BEGIN
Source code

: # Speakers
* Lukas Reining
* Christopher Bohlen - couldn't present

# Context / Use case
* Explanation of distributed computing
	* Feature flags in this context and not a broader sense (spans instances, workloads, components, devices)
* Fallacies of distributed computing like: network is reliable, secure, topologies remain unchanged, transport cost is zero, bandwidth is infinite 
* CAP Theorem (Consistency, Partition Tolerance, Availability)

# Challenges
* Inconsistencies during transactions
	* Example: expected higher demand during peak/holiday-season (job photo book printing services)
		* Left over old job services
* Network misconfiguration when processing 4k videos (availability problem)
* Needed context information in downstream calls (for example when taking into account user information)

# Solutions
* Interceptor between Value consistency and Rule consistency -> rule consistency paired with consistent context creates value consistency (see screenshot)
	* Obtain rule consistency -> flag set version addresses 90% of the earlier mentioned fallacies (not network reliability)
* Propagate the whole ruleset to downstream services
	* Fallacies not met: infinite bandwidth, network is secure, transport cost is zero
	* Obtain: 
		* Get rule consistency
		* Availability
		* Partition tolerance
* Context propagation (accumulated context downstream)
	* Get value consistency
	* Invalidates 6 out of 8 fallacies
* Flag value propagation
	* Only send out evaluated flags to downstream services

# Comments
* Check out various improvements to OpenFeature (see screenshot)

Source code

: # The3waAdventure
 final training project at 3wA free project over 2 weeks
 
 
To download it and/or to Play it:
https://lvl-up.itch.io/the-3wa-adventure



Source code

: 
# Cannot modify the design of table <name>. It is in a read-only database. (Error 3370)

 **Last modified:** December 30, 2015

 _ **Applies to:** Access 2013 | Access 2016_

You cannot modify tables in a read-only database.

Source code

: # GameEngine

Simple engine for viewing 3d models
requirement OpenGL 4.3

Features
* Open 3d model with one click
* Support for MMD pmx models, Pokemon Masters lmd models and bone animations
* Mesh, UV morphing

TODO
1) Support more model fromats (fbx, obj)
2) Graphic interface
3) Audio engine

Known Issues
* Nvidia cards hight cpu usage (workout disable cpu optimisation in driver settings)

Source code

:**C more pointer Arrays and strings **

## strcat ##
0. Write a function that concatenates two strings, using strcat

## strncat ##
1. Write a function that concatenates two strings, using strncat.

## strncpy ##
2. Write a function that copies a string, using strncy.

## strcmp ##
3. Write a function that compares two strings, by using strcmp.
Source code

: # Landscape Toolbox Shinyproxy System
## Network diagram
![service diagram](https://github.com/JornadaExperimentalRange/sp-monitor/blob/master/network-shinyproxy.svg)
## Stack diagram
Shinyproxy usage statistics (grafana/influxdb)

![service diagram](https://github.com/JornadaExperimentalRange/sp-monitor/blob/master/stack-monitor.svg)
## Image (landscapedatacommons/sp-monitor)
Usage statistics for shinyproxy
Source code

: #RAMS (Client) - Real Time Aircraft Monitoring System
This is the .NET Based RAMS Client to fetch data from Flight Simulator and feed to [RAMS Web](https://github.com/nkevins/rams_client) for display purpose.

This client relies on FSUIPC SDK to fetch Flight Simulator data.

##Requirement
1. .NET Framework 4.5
END
EXERCISE DETAILS: Output the listing exactly. Leave no line out.

YOUR RESPONSE:
Source code

: # Speakers
* Lukas Reining
* Christopher Bohlen - couldn't present

# Context / Use case
* Explanation of distributed computing
	* Feature flags in this context and not a broader sense (spans instances, workloads, components, devices)
* Fallacies of distributed computing like: network is reliable, secure, topologies remain unchanged, transport cost is zero, bandwidth is infinite 
* CAP Theorem (Consistency, Partition Tolerance, Availability)

# Challenges
* Inconsistencies during transactions
	* Example: expected higher demand during peak/holiday-season (job photo book printing services)
		* Left over old job services
* Network misconfiguration when processing 4k videos (availability problem)
* Needed context information in downstream calls (for example when taking into account user information)

# Solutions
* Interceptor between Value consistency and Rule consistency -> rule consistency paired with consistent context creates value consistency (see screenshot)
	* Obtain rule consistency -> flag set version addresses 90% of the earlier mentioned fallacies (not network reliability)
* Propagate the whole ruleset to downstream services
	* Fallacies not met: infinite bandwidth, network is secure, transport cost is zero
	* Obtain: 
		* Get rule consistency
		* Availability
		* Partition tolerance
* Context propagation (accumulated context downstream)
	* Get value consistency
	* Invalidates 6 out of 8 fallacies
* Flag value propagation
	* Only send out evaluated flags to downstream services

# Comments
* Check out various improvements to OpenFeature (see screenshot)

Source code

: # The3waAdventure
 final training project at 3wA free project over 2 weeks
 
 
To download it and/or to Play it:
https://lvl-up.itch.io/the-3wa-adventure



Source code

: 
# Cannot modify the design of table <name>. It is in a read-only database. (Error 3370)

 **Last modified:** December 30, 2015

 _ **Applies to:** Access 2013 | Access 2016_

You cannot modify tables in a read-only database.

Source code

: # GameEngine

Simple engine for viewing 3d models
requirement OpenGL 4.3

Features
* Open 3d model with one click
* Support for MMD pmx models, Pokemon Masters lmd models and bone animations
* Mesh, UV morphing

TODO
1) Support more model fromats (fbx, obj)
2) Graphic interface
3) Audio engine

Known Issues
* Nvidia cards hight cpu usage (workout disable cpu optimisation in driver settings)

Source code

:**C more pointer Arrays and strings **

## strcat ##
0. Write a function that concatenates two strings, using strcat

## strncat ##
1. Write a function that concatenates two strings, using strncat.

## strncpy ##
2. Write a function that copies a string, using strncy.

## strcmp ##
3. Write a function that compares two strings, by using strcmp.
Source code

: # Landscape Toolbox Shinyproxy System
## Network diagram
![service diagram](https://github.com/JornadaExperimentalRange/sp-monitor/blob/master/network-shinyproxy.svg)
## Stack diagram
Shinyproxy usage statistics (grafana/influxdb)

![service diagram](https://github.com/JornadaExperimentalRange/sp-monitor/blob/master/stack-monitor.svg)
## Image (landscapedatacommons/sp-monitor)
Usage statistics for shinyproxy
Source code

: #RAMS (Client) - Real Time Aircraft Monitoring System
This is the .NET Based RAMS Client to fetch data from Flight Simulator and feed to [RAMS Web](https://github.com/nkevins/rams_client) for display purpose.

This client relies on FSUIPC SDK to fetch Flight Simulator data.

##Requirement
1. .NET Framework 4.5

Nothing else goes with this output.